Stratford is renowned for its delicious, healthy potlucks, but apparently, last year’s food was a little on the scarce side! Perhaps too many desserts? Farmer Jeff took it on himself to remedy the situation by cooking plenty of home-raised bratwurst and Italian sausage. They were delicious, and so was the mass of other fabulous savories and sweets. Word must have been passed around!

Our fall education intern, Ilana, has left to complete her associate degree in sustainable agriculture. After some traveling at the end of the year, she hopes to enter Ohio State’s program and possibly become a teacher. Ilana has plenty of hands-on experience on farms in the U.S. and willingly shared her in-depth knowledge. Interestingly, one of the reasons why she may opt to teach is that she found farming can be a solitary, and sometimes lonely occupation. However, she did not share those thoughts with a first-grader, who exclaimed the minute he entered the hay loft that he wanted to be a farmer!
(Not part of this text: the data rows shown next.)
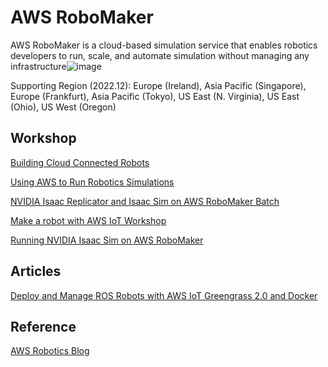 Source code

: # AWS RoboMaker

AWS RoboMaker is a cloud-based simulation  service that enables robotics developers to  run, scale, and automate simulation without  managing any infrastructure![image](https://user-images.githubusercontent.com/52392004/209238614-3d4ee2a1-fa09-4031-927a-505004f1525d.png)


Supporting Region (2022.12): Europe (Ireland), Asia Pacific (Singapore), Europe (Frankfurt), Asia Pacific (Tokyo), US East (N. Virginia), US East (Ohio), US West (Oregon)

## Workshop 

[Building Cloud Connected Robots](https://catalog.us-east-1.prod.workshops.aws/workshops/fa208b8e-83d6-4cc1-8356-bfa5b6184fae/en-US)

[Using AWS to Run Robotics Simulations](https://catalog.us-east-1.prod.workshops.aws/workshops/5b369b7a-2da1-498b-97a9-9af95e3c6294/en-US)

[NVIDIA Isaac Replicator and Isaac Sim on AWS RoboMaker Batch](https://catalog.us-east-1.prod.workshops.aws/workshops/bf038477-a314-403e-9272-508642bc0fcb/en-US)

[Make a robot with AWS IoT Workshop](https://catalog.us-east-1.prod.workshops.aws/workshops/446304b7-b946-4c40-b78f-08bf0025d8f6/en-US)

[Running NVIDIA Isaac Sim on AWS RoboMaker](https://catalog.us-east-1.prod.workshops.aws/workshops/c8280014-6276-4a6c-830c-a0ce18581221/en-US)

## Articles

[Deploy and Manage ROS Robots with AWS IoT Greengrass 2.0 and Docker](https://aws.amazon.com/ko/blogs/robotics/deploy-and-manage-ros-robots-with-aws-iot-greengrass-2-0-and-docker/)

## Reference

[AWS Robotics Blog](https://aws.amazon.com/ko/blogs/robotics/)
Our other education intern, Calyster, came to Stratford last spring, stayed on as a farm camp intern, and remained as a fall education intern. Stratford is indeed a family. Calyster’s sister was an intern eight years ago when Christa Hein was education director. Christa left to start what has become a very successful business called “Bring the Farm to You.” She loads farm animals into a trailer and takes them to schools and libraries. Calyster interviewed with Christa, and the two will work together this winter until Calyster returns to Stratford in February in time for maple sugar tours.

When the fall colors finally showed their face in the woods and farm, the effect this year was mesmerizing. The trees were so beautiful. Tour guide Kaye Cragg led a group of children and their parents to the pond. The parents, for whom it is often their first visit to Stratford, looked across the still water and saw two brilliantly red slender trees flanking the bird blind and reflecting in the water. They were in awe, just managing to utter the word “splendid.”
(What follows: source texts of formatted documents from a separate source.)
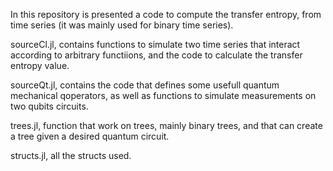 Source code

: In this repository is presented a code to compute the transfer entropy, from time series (it was mainly used for binary time series).

sourceCl.jl, contains functions to simulate two time series that interact according to arbitrary functiions, and the code to calculate the transfer entropy value.

sourceQt.jl, contains the code that defines some usefull quantum mechanical qoperators, as well as functions to simulate measurements on two qubits circuits.

trees.jl, function that work on trees, mainly binary trees, and that can create a tree given a desired quantum circuit.

structs.jl, all the structs used.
Like others in Ohio, we have noticed lots of acorns on the ground this year but fewer black walnuts in certain areas, especially where the sun has dried out the soil on the edge of the woods. These areas went very quickly from containing 2-3 percent moisture to a dry pan a few inches below the ground. The locations where the walnut trees grew in shadow remained moist, and the nuts formed well.

With early fall temperatures as much as 10 degrees above normal, and lately as low as 22 F and 18 degrees below normal, no Indian summer, and four inches of rain in a short period, Farmer Jeff constantly makes changes to his plans for field work. By using a moisture meter, he was able to verify that the corn at the east end of the North Pasture had dried to a level of 14 degrees, and he harvested 60 bushels per acre. He is still waiting for the corn moisture to drop in field #1, where the deer have finally forged a path between the Sudan grass and the corn!

Last week’s freezing weather allowed the farm hands to clean out the barn pens, move the manure to the field pile to decompose and spread the pens with lime to kill parasites. After the frost, the animals graze in parasite-free fields and will not contaminate the barn when they return. There is enough grazing to see us into January if conditions permit. The hay and straw supplies are plentiful.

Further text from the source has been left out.